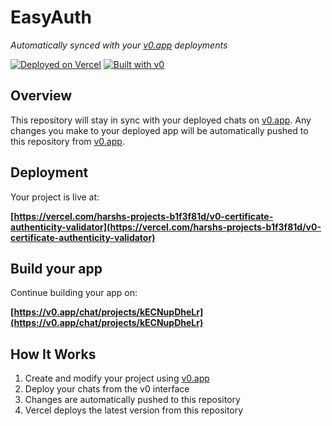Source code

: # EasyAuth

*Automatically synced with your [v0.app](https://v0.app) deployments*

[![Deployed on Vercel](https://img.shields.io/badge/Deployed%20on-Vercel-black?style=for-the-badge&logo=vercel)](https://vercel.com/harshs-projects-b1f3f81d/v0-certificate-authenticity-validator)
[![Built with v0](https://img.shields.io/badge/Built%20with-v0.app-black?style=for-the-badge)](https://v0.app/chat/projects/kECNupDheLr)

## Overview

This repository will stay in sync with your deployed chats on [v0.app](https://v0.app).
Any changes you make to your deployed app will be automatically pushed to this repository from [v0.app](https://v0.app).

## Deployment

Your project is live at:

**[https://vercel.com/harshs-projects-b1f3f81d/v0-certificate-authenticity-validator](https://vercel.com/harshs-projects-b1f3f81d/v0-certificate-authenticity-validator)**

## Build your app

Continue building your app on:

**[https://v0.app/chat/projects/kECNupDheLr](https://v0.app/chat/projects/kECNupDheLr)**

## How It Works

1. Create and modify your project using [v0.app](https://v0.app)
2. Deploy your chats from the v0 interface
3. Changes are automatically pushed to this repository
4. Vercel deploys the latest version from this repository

++++++++++++++++++++

◆ **WORK INSTRUCTIONS**: Every line of the listing above is to be retyped exactly, but the pictures are to be dropped.

◆ **ANSWER TO THIS TASK**:
Source code

: # EasyAuth

*Automatically synced with your [v0.app](https://v0.app) deployments*

[![Deployed on Vercel](https://img.shields.io/badge/Deployed%20on-Vercel-black?style=for-the-badge&logo=vercel)](https://vercel.com/harshs-projects-b1f3f81d/v0-certificate-authenticity-validator)
[![Built with v0](https://img.shields.io/badge/Built%20with-v0.app-black?style=for-the-badge)](https://v0.app/chat/projects/kECNupDheLr)

## Overview

This repository will stay in sync with your deployed chats on [v0.app](https://v0.app).
Any changes you make to your deployed app will be automatically pushed to this repository from [v0.app](https://v0.app).

## Deployment

Your project is live at:

**[https://vercel.com/harshs-projects-b1f3f81d/v0-certificate-authenticity-validator](https://vercel.com/harshs-projects-b1f3f81d/v0-certificate-authenticity-validator)**

## Build your app

Continue building your app on:

**[https://v0.app/chat/projects/kECNupDheLr](https://v0.app/chat/projects/kECNupDheLr)**

## How It Works

1. Create and modify your project using [v0.app](https://v0.app)
2. Deploy your chats from the v0 interface
3. Changes are automatically pushed to this repository
4. Vercel deploys the latest version from this repository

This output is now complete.